At first I wanted to have coloring around the whole scar to make it look like it was glowing, but then I decided it would end up taking attention away from it. So, I decided to have a saucer abducting a woman with colors at the top and bottom. It makes the scar look much more pronounced and incorporated into the design. It took around 2 hours to complete. I’m extremely pleased with the results—it gets a lot of compliments and is a great conversation starter.
Name: Kevin Abraham
Artist: Eldrick Murphy, Sin on Skin
Before I get into the story about the tattoo, I need to tell you the story behind the scar. In 2016, I was diagnosed with a form of bone cancer called Langerhans Cell Histiocytosis (LCH), which damages tissue and can cause lesions to form in the body. Basically, this cancer grew a tumor on my rib, and because of that I had to get three ribs removed on my right side and all of my lateral muscle as well to ensure there was no spreading.
As you can imagine, cancer was a very dark time in my life. People have harder battles than I did, but for me, the time was very dark. I wanted to get this tattoo because it was my way of showing acceptance of what happened. When I look at my scar, I remember all the hard times that cancer brought on me, my family, and my friends. But since getting the tattoo, I can also remember a happier time, a time when I chose to accept what happened to me and that I survived it. And what’s a more badass way to show it than getting a tattoo?
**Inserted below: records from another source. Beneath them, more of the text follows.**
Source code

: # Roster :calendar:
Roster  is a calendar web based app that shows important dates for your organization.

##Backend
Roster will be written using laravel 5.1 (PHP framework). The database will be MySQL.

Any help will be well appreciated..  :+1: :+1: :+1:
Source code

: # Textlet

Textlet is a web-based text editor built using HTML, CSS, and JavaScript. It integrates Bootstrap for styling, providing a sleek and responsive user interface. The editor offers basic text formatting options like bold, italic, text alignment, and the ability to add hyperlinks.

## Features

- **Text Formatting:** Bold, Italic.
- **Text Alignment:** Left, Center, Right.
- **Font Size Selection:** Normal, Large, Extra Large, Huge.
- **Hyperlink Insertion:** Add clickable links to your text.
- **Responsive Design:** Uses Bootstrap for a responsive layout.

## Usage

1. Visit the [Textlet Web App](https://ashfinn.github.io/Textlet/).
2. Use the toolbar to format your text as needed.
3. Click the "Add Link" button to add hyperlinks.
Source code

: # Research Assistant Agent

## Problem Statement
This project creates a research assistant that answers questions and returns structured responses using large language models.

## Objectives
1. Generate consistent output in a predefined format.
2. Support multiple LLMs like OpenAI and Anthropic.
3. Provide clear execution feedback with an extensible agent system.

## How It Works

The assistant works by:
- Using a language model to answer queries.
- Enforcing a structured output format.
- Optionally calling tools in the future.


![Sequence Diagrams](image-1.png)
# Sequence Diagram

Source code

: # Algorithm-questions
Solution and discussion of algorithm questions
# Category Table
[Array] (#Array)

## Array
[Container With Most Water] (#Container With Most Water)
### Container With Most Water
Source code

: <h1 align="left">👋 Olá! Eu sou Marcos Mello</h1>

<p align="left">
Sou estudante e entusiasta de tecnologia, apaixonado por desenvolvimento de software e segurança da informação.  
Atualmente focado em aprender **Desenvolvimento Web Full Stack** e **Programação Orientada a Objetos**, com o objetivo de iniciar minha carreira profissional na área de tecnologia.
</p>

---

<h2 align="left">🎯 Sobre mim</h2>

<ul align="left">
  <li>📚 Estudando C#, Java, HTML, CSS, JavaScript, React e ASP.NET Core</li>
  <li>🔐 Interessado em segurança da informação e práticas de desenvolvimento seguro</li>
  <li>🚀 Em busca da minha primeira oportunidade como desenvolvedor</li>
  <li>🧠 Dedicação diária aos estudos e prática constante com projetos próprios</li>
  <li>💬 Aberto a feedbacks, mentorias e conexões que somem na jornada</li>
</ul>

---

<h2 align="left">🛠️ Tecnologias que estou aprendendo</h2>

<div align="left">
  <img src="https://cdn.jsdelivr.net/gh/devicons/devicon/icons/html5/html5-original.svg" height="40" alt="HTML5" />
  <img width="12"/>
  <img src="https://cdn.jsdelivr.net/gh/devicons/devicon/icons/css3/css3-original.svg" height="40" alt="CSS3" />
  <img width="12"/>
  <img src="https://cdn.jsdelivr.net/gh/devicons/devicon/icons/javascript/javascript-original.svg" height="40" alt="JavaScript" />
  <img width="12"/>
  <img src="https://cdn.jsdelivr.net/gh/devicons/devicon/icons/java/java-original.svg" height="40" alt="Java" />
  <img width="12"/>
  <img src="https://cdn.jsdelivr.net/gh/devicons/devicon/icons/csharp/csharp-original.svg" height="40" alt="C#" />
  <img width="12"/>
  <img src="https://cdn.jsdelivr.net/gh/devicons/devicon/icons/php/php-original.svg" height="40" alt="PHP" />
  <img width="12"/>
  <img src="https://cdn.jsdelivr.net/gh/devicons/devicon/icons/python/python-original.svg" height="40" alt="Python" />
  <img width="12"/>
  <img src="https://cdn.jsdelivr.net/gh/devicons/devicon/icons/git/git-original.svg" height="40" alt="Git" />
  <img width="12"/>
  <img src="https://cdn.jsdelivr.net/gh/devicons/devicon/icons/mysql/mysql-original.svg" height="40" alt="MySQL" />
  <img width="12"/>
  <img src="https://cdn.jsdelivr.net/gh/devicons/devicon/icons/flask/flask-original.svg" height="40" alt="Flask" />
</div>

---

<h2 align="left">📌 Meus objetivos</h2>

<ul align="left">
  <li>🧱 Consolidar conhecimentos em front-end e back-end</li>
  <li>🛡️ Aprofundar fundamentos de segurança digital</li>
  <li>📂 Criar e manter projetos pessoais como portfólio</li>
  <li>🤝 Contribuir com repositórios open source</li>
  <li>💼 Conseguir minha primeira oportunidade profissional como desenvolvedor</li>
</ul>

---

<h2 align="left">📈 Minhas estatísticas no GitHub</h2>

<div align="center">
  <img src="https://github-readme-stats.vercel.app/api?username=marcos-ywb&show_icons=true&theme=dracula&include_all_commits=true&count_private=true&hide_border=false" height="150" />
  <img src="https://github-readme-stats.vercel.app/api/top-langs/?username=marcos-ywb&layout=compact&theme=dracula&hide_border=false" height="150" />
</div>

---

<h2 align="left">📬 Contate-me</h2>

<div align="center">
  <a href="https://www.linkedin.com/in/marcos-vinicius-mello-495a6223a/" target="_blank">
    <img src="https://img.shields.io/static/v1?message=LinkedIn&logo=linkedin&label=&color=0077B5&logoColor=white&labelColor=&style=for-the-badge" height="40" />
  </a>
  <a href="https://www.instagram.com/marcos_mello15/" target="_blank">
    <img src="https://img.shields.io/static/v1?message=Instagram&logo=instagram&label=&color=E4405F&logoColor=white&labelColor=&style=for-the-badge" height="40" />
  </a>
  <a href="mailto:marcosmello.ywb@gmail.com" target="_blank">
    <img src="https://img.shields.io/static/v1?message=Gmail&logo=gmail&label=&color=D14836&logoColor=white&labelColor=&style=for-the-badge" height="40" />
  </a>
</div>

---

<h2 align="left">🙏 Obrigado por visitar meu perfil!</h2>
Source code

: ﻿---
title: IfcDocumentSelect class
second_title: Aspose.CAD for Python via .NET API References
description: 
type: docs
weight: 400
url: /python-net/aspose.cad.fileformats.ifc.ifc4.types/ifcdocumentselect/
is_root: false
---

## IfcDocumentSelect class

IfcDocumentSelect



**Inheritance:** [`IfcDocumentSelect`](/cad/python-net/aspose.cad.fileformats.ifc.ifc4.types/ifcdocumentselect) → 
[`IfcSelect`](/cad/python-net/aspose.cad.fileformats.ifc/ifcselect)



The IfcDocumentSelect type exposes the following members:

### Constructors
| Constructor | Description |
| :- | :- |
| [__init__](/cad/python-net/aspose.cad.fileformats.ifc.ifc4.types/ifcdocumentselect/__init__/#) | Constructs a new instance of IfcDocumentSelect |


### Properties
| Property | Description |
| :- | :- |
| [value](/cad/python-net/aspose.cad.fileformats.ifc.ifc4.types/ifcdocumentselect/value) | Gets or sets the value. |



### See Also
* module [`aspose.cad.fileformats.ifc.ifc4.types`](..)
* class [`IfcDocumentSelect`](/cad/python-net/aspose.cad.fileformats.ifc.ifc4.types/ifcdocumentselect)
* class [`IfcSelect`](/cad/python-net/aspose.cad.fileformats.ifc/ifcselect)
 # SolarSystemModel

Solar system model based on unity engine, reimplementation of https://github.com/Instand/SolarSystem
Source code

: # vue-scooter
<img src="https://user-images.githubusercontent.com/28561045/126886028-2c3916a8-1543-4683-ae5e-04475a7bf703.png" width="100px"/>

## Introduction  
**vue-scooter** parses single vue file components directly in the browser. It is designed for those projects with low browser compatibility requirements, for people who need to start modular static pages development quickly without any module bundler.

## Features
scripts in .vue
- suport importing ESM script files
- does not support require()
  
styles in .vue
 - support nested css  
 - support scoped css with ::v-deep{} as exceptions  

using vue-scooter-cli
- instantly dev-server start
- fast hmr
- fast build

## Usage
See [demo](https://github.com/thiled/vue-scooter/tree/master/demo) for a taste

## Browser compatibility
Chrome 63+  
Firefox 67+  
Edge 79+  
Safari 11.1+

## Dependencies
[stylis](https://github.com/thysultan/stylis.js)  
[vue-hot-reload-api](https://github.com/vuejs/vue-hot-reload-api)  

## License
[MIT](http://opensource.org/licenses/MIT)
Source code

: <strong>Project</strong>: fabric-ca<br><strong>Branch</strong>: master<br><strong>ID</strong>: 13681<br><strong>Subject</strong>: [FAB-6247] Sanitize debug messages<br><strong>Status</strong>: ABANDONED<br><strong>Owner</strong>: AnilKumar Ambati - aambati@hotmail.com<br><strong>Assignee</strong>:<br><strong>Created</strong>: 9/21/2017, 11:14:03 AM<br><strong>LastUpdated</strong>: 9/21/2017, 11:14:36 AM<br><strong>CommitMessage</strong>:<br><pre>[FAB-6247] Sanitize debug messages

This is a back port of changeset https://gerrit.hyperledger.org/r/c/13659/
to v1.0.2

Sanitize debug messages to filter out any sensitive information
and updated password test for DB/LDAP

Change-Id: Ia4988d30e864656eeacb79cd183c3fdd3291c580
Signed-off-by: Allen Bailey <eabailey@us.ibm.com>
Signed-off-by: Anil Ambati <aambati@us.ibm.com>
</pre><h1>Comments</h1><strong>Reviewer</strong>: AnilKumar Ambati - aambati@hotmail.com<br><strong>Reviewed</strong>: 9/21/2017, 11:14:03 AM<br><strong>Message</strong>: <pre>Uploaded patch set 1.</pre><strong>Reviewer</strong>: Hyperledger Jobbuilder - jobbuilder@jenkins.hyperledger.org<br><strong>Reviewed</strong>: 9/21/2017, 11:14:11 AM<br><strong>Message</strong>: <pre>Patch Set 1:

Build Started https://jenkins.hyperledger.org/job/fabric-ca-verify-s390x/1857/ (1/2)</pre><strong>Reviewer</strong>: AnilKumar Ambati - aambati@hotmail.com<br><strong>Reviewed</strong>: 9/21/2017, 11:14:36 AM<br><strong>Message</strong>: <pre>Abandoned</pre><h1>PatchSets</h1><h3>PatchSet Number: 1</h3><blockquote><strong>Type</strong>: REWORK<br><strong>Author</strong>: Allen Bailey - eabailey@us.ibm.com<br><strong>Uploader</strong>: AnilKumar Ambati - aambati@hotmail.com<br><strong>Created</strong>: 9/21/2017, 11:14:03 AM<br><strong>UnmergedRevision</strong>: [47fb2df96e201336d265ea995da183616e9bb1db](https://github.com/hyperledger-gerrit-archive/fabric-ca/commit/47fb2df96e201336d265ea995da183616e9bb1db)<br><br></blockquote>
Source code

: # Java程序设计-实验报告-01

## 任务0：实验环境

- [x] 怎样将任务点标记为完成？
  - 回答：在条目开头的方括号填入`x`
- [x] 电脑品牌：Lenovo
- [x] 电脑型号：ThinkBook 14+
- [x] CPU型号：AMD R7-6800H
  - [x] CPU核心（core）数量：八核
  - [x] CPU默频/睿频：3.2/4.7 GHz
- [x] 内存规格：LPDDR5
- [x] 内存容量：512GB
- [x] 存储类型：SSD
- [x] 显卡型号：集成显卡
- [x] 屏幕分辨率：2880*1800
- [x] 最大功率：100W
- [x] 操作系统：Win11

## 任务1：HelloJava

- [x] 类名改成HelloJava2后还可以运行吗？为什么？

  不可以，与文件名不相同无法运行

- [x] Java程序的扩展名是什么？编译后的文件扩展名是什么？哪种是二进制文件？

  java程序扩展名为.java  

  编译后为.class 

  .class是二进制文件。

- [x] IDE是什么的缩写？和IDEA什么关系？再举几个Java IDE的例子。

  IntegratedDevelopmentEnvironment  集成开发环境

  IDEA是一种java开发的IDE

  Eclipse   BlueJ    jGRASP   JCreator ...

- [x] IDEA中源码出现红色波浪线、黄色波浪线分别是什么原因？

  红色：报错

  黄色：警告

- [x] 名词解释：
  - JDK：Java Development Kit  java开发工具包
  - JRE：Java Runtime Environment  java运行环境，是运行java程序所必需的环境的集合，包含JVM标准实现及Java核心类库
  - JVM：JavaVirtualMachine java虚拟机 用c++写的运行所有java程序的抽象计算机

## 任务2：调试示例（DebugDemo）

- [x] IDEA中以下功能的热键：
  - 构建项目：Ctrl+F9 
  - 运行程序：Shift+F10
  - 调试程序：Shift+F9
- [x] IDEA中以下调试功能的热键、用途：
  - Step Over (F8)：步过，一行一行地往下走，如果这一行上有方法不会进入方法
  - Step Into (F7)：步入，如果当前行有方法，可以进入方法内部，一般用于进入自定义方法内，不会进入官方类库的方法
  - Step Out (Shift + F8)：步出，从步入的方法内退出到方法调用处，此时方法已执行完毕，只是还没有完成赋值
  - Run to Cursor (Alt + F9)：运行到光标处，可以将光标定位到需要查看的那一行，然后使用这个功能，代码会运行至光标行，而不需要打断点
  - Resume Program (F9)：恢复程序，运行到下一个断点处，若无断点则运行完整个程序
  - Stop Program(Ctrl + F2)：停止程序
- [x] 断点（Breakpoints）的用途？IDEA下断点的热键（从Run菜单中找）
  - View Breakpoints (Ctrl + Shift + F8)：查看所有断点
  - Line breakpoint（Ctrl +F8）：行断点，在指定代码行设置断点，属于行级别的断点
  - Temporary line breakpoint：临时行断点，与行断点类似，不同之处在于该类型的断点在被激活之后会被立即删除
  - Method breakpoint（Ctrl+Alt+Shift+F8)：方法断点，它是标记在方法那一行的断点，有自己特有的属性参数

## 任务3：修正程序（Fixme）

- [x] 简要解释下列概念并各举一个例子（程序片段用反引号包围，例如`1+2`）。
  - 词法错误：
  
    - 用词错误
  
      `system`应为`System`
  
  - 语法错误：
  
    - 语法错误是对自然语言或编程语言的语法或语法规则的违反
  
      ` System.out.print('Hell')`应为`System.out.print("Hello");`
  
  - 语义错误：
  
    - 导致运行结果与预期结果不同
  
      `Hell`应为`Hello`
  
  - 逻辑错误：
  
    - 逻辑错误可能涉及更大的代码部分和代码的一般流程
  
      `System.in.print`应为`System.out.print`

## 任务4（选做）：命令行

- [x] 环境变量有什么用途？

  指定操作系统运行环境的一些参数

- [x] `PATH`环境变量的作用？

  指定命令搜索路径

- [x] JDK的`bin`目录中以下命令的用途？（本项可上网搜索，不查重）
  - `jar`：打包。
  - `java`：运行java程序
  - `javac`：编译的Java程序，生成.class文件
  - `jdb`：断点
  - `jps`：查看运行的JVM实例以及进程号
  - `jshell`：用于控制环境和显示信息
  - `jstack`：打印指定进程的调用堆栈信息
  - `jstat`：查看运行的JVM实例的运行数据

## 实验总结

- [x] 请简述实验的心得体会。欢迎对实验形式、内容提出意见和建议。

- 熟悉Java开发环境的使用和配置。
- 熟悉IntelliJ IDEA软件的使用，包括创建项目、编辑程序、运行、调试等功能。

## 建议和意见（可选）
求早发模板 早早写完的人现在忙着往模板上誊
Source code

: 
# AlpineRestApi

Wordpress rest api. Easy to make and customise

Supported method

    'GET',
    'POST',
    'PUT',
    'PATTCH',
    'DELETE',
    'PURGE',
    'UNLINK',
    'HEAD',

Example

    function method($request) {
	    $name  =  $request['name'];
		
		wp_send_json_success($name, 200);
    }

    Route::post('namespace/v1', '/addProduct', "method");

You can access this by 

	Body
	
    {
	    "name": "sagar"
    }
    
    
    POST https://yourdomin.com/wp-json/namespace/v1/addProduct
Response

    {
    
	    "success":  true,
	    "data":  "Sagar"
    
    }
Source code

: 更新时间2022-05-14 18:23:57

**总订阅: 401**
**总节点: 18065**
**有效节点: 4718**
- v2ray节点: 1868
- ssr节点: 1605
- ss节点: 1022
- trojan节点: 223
The tattoo itself took about two hours in total. From what I understand, tattoo scars are not exactly easy. My family and friends had an overwhelmingly positive reaction to it—they loved it. I’m extremely happy with it, and it’ll forever be my favorite. That photo was taken on the day it was done.
Name: Emmett L.
Artist: Brandie Cottrell, Atomic Tattoo
I got my tattoo just three months ago. It’s a symbol from the book series Six of Crows, which is a series that got me through some very rough patches with my mental health. It took roughly four hours, but my artist, Brandie Cottrell at Atomic Tattoo, made it feel like the time flew by.
I got the tattoo to cover up self-harm scars from my teenage years. I am a female to male transgender man and, due to severe dysphoria, I resorted to self-harm to try and cope with it. I self-harmed for many years and, even though I’ve been clean for quite a while now, I would still get some very intrusive questions about my scars.
In the end, I wanted something to cover it up—not because I’m ashamed of my past, but because I wanted to show what I have overcome. Now instead of having scars that I feel the need to hide, I have a piece of art that I can proudly display.